What does this mean for the concept of the autism spectrum?

Asperger introduced the idea of a spectrum of autism, with some of the children he called “autistic psychopaths” being high functioning, and some being low functioning, with a spectrum of disorder. This idea seems to be an important part of modern discussion of autism as well. But from my reading of the paper [again I stress I am not an expert] it seems that this definition was at least partly informed by the child’s response to therapy. That is, if a child responded to therapy and was able to be “rehabilitated”, they were deemed high functioning, while those who did not were considered low functioning. We have seen that it is likely that some of the parents of these children were lying about their children’s functional level, so probably his research results on this topic are unreliable, but there is a deeper problem with this definition, I think. The author implies that Asperger was quite an arrogant and overbearing character, and it seems possible to me that his assumption that he is deeply flawed in assuming his therapy would always work and that if it failed the problem was with the child’s level of function. What if his treatment only worked 50% of the time, randomly? Then the 50% of children who failed are not “low-functioning”, they’re just unlucky. If we compare with a pharmaceutical treatment, it simply is not the case that when your drugs fail your doctor deems this to be because you are “low functioning”, and ships you off to the “euthanasia” clinic. They assume the drugs didn’t work and give you better, stronger, or more experimental drugs. Only when all the possible treatments have failed do they finally deem your condition to be incurable.
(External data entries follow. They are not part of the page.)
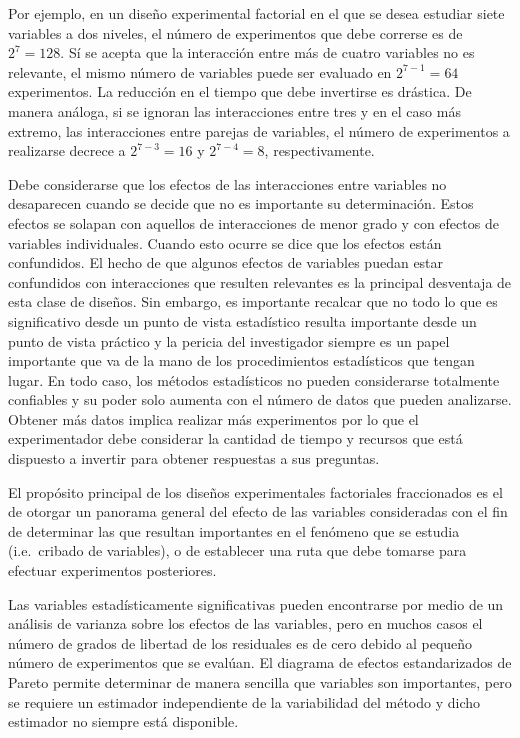 Por ejemplo, en un diseño experimental factorial en el que se desea estudiar siete variables a dos niveles, el número de experimentos que debe correrse es de $2^7=128$. Sí se acepta que la interacción entre más de cuatro variables no es relevante, el mismo número de variables puede ser evaluado en $2^{7-1}=64$ experimentos. La reducción en el tiempo que debe invertirse es drástica. De manera análoga, si se ignoran las interacciones entre tres y en el caso más extremo, las interacciones entre parejas de variables, el número de experimentos a realizarse decrece a $2^{7-3}=16$ y $2^{7-4}=8$, respectivamente. 

Debe considerarse que los efectos de las interacciones entre variables no {desaparecen} cuando se decide que no es importante su determinación. Estos efectos se solapan con aquellos de inter\-accio\-nes de menor grado y con efectos de variables individuales. Cuando esto ocurre se dice que los efectos están {confundidos}. El hecho de que algunos efectos de variables puedan estar confundidos con interacciones que resulten relevantes es la principal desventaja de esta clase de diseños. Sin embargo, es importante recalcar que no todo lo que es significativo desde un punto de vista estadístico resulta importante desde un punto de vista práctico y la pericia del investigador siempre es un papel importante que va de la mano de los procedimientos estadísticos que tengan lugar. En todo caso, los métodos estadísticos no pueden considerarse totalmente confiables y su poder solo aumenta con el número de datos que pueden analizarse. Obtener más datos implica realizar más experimentos por lo que el experimentador debe considerar la cantidad de tiempo y recursos que está dispuesto a invertir para obtener respuestas a sus preguntas.

El propósito principal de los diseños experimentales factoriales fraccionados es el de otorgar un panorama general del efecto de las variables consideradas con el fin de determinar las que resultan importantes en el fenómeno que se estudia (i.e.\ cribado de variables), o de establecer una ruta que debe tomarse para efectuar experimentos posteriores. 

Las variables estadísticamente significativas pueden encontrarse por medio de un análisis de varianza sobre los efectos de las variables, pero en muchos casos el número de grados de libertad de los residuales es de cero debido al pequeño número de experimentos que se evalúan. El diagrama de efectos estandarizados de Pareto permite determinar de manera sencilla que variables son importantes, pero se requiere un estimador independiente de la variabilidad del método y dicho estimador no siempre está disponible. 

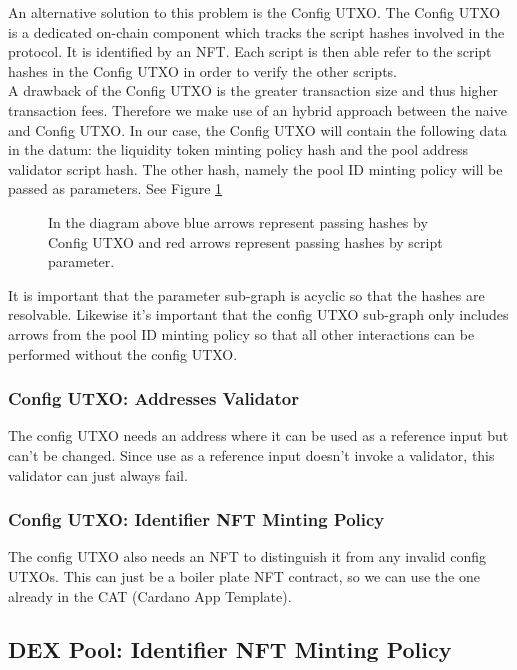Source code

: \documentclass{article}
\begin{document}
An alternative solution to this problem is the Config UTXO.
The Config UTXO is a dedicated on-chain component which tracks the script hashes involved in the protocol.
It is identified by an NFT. Each script is then able refer to the script
hashes in the Config UTXO in order to verify the other
scripts. \\

A drawback of the Config UTXO is the greater transaction size and thus higher transaction fees.
Therefore we make use of an hybrid approach between the naive and Config UTXO.
In our case, the Config UTXO will contain the following data in the datum:
the liquidity token minting policy hash and the pool address validator script hash.
The other hash, namely the pool ID minting policy will be passed as parameters. See Figure \ref{hashGraph}  \\

\begin{figure}
  \caption{
	  In the diagram above blue arrows represent passing hashes by
	  Config UTXO and red arrows represent passing hashes by script parameter.
  }
  \label{hashGraph}
\end{figure}

It is important that the parameter sub-graph is acyclic so that
the hashes are resolvable. Likewise it's important that
the config UTXO sub-graph only includes arrows from the pool ID minting policy
so that all other interactions can be performed without the config UTXO.


\subsubsection{Config UTXO: Addresses Validator}

The config UTXO needs an address where it can be used as a reference
input but can't be changed. Since use as a reference input doesn't
invoke a validator, this validator can just always fail.

\subsubsection{Config UTXO: Identifier NFT Minting Policy}

The config UTXO also needs an NFT to distinguish it from any
invalid config UTXOs. This can just be a boiler plate NFT contract,
so we can use the one already in the CAT (Cardano App Template).

\subsection{DEX Pool: Identifier NFT Minting Policy}
\end{document}
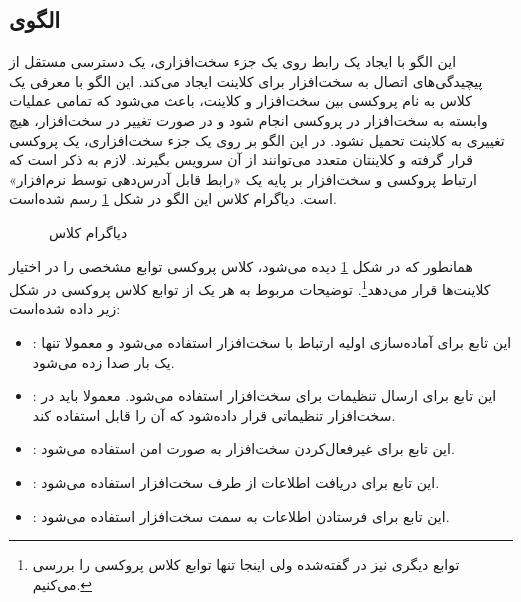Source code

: \subsection{الگوی }
\label{HWProxySec}
\begin{RTL}
این الگو با ایجاد یک رابط روی یک جزء سخت‌افزاری، یک دسترسی
مستقل از پیچیدگی‌های اتصال به سخت‌افزار برای کلاینت ایجاد می‌کند.
این الگو با معرفی یک کلاس به نام پروکسی بین سخت‌افزار و کلاینت،
باعث می‌شود که تمامی عملیات وابسته به سخت‌افزار در پروکسی انجام شود
و در صورت تغییر در سخت‌افزار، هیچ تغییری به کلاینت تحمیل نشود.
در این الگو بر روی یک جزء سخت‌افزاری، یک پروکسی قرار گرفته و
کلاینتان متعدد می‌توانند از آن سرویس بگیرند. لازم به ذکر است که ارتباط پروکسی
و سخت‌افزار بر پایه یک «رابط قابل آدرس‌دهی توسط نرم‌افزار» است. 
دیاگرام کلاس این الگو در شکل \ref{HWProxyClassDiag} رسم شده‌است.
\end{RTL}
\begin{figure}[h!]
\centering
{}
\caption{دیاگرام کلاس }
\label{HWProxyClassDiag}
\end{figure}
\begin{RTL}
همانطور که در شکل \ref{HWProxyClassDiag} دیده می‌شود، کلاس پروکسی توابع
مشخصی را در اختیار کلاینت‌ها قرار می‌دهد\footnote{توابع دیگری نیز در \cite{ref1}
گفته‌شده ولی اینجا تنها توابع  کلاس پروکسی را بررسی می‌کنیم.}.
توضیحات مربوط به هر یک از توابع کلاس پروکسی در شکل زیر داده شده‌است:
\begin{itemize}
  \item {}:
  این تابع برای آماده‌سازی اولیه ارتباط با سخت‌افزار استفاده می‌شود و معمولا تنها یک بار
  صدا زده می‌شود.
  \item {}:
  این تابع برای ارسال تنظیمات برای سخت‌افزار استفاده می‌شود. معمولا باید در سخت‌افزار
  تنظیماتی قرار داده‌شود که آن را قابل استفاده کند.
  \item {}:
  این تابع برای غیرفعال‌کردن سخت‌افزار به صورت امن استفاده می‌شود.
  \item {}:
  این تابع برای دریافت اطلاعات از طرف سخت‌افزار استفاده می‌شود.
  \item {}:
  این تابع برای فرستادن اطلاعات به سمت سخت‌افزار استفاده می‌شود.
\end{itemize}
\end{RTL}
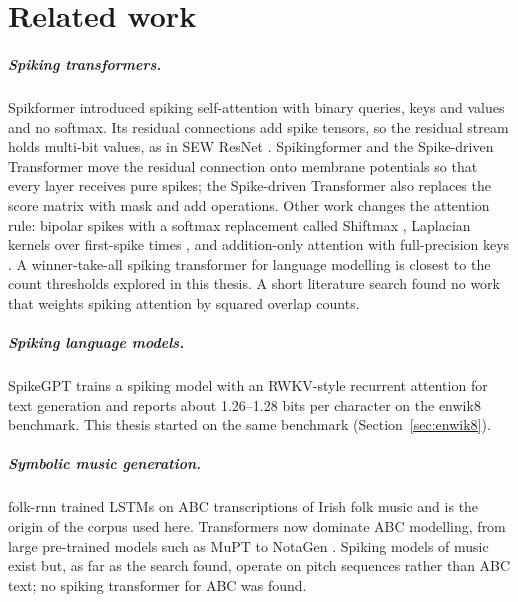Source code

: \chapter{Related work}
\label{ch:related}

\paragraph{Spiking transformers.} Spikformer \citep{zhou2023spikformer} introduced spiking self-attention with
binary queries, keys and values and no softmax. Its residual connections add spike tensors, so the residual stream
holds multi-bit values, as in SEW ResNet \citep{fang2021sew}. Spikingformer \citep{zhou2023spikingformer} and the
Spike-driven Transformer \citep{yao2023spikedriven} move the residual connection onto membrane potentials so that
every layer receives pure spikes; the Spike-driven Transformer also replaces the score matrix with mask and add
operations. Other work changes the attention rule: bipolar spikes with a softmax replacement called Shiftmax
\citep{bipolar2025}, Laplacian kernels over first-spike times \citep{lapis2026}, and addition-only attention with
full-precision keys \citep{a2os2a2025}. A winner-take-all spiking transformer for language modelling
\citep{wta2026} is closest to the count thresholds explored in this thesis. A short literature search found no work
that weights spiking attention by squared overlap counts.

\paragraph{Spiking language models.} SpikeGPT \citep{zhu2023spikegpt} trains a spiking model with an RWKV-style
recurrent attention for text generation and reports about 1.26--1.28 bits per character on the enwik8 benchmark.
This thesis started on the same benchmark (Section~\ref{sec:enwik8}).

\paragraph{Symbolic music generation.} folk-rnn \citep{sturm2016folkrnn} trained LSTMs on ABC transcriptions of
Irish folk music and is the origin of the corpus used here. Transformers now dominate ABC modelling, from large
pre-trained models such as MuPT \citep{qu2024mupt} to NotaGen \citep{wang2025notagen}. Spiking models of music
exist but, as far as the search found, operate on pitch sequences rather than ABC text; no spiking transformer for
ABC was found.


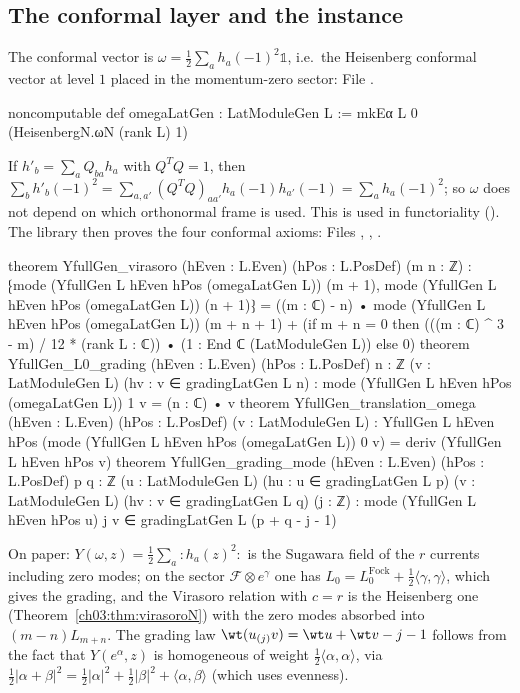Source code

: \subsection{The conformal layer and the instance}

The conformal vector is $\omega=\frac12\sum_ah_a(-1)^2\mathbb 1$, i.e.\ the Heisenberg conformal
vector at level $1$ placed in the momentum-zero sector:
\noindent File .
\begin{leancode}
noncomputable def omegaLatGen : LatModuleGen L := mkEα L 0 (HeisenbergN.ωN (rank L) 1)
\end{leancode}
If $h'_b=\sum_aQ_{ba}h_a$ with $Q^TQ=1$, then $\sum_bh'_b(-1)^2=\sum_{a,a'}(Q^TQ)_{aa'}
h_a(-1)h_{a'}(-1)=\sum_ah_a(-1)^2$; so $\omega$ does not depend on which orthonormal frame is used.
This is used in functoriality (). The library then proves the four conformal axioms:
\noindent Files , , .
\begin{leancode}
theorem YfullGen_virasoro (hEven : L.Even) (hPos : L.PosDef) (m n : ℤ) :
    ⁅mode (YfullGen L hEven hPos (omegaLatGen L)) (m + 1),
      mode (YfullGen L hEven hPos (omegaLatGen L)) (n + 1)⁆
      = ((m : ℂ) - n) • mode (YfullGen L hEven hPos (omegaLatGen L)) (m + n + 1)
        + (if m + n = 0 then (((m : ℂ) ^ 3 - m) / 12 * (rank L : ℂ)) • (1 : End ℂ (LatModuleGen L))
           else 0)
theorem YfullGen_L0_grading (hEven : L.Even) (hPos : L.PosDef) {n : ℤ} (v : LatModuleGen L)
    (hv : v ∈ gradingLatGen L n) :
    mode (YfullGen L hEven hPos (omegaLatGen L)) 1 v = (n : ℂ) • v
theorem YfullGen_translation_omega (hEven : L.Even) (hPos : L.PosDef) (v : LatModuleGen L) :
    YfullGen L hEven hPos (mode (YfullGen L hEven hPos (omegaLatGen L)) 0 v)
      = deriv (YfullGen L hEven hPos v)
theorem YfullGen_grading_mode (hEven : L.Even) (hPos : L.PosDef) {p q : ℤ} (u : LatModuleGen L)
    (hu : u ∈ gradingLatGen L p) (v : LatModuleGen L) (hv : v ∈ gradingLatGen L q) (j : ℤ) :
    mode (YfullGen L hEven hPos u) j v ∈ gradingLatGen L (p + q - j - 1)
\end{leancode}
On paper: $Y(\omega,z)=\frac12\sum_a{:}h_a(z)^2{:}$ is the Sugawara field of the $r$ currents
including zero modes; on the sector $\mathcal F\otimes e^\gamma$ one has
$L_0=L_0^{\mathrm{Fock}}+\frac12\langle\gamma,\gamma\rangle$, which gives the grading, and the
Virasoro relation with $c=r$ is the Heisenberg one (Theorem~\ref{ch03:thm:virasoroN}) with the
zero modes absorbed into $(m-n)L_{m+n}$. The grading law
$\wt(u_{(j)}v)=\wt u+\wt v-j-1$ follows from the fact that $Y(e^\alpha,z)$ is homogeneous of
weight $\frac12\langle\alpha,\alpha\rangle$, via
$\frac12|\alpha+\beta|^2=\frac12|\alpha|^2+\frac12|\beta|^2+\langle\alpha,\beta\rangle$ (which uses
evenness).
But there is no evidence that Asperger considered the possibility that his treatment was the problem, and because the treatment was entirely subjective – the parameters decided on a case-by-case basis – there is no way to know whether the problem was the children or the treatment. So to the extent that this concept of a spectrum is determined by Asperger’s judgment of how the child responded to his entirely subjective treatment, maybe the spectrum doesn’t exist?

This is particularly a problem because the concept of “functioning” was deeply important to the Nazis and had a large connection to who got selected for murder. In the Nazi era, to quote Negan, “people were a resource”, and everyone was expected to be functioning. Asperger’s interest in this spectrum and the diagnosis of children along it wasn’t just or even driven by a desire to understand the condition of “autistic psychopathy”, it was integral to his racial hygiene conception of what to do with these children. In determining where on the spectrum they lay he was providing a social and public health diagnosis, not a personal diagnosis. His concern here was not with the child’s health or wellbeing or even an accurate assessment of the depth and nature of their disability – he and his colleagues were interested in deciding whether to kill them or not. Given the likely biases in his research, the dubious link between the definition of the spectrum and his own highly subjective treatment strategy, and the real reasons for defining this spectrum, is it a good idea to keep it as a concept in the handling of autism in the modern medical world? Should we revisit this concept, if not to throw it away at least to reconsider how we define the spectrum and why we define it? Is it in the best interests of the child and/or their family to apply this concept?

How much did Asperger’s racial hygiene influence ideas about autism’s heritability?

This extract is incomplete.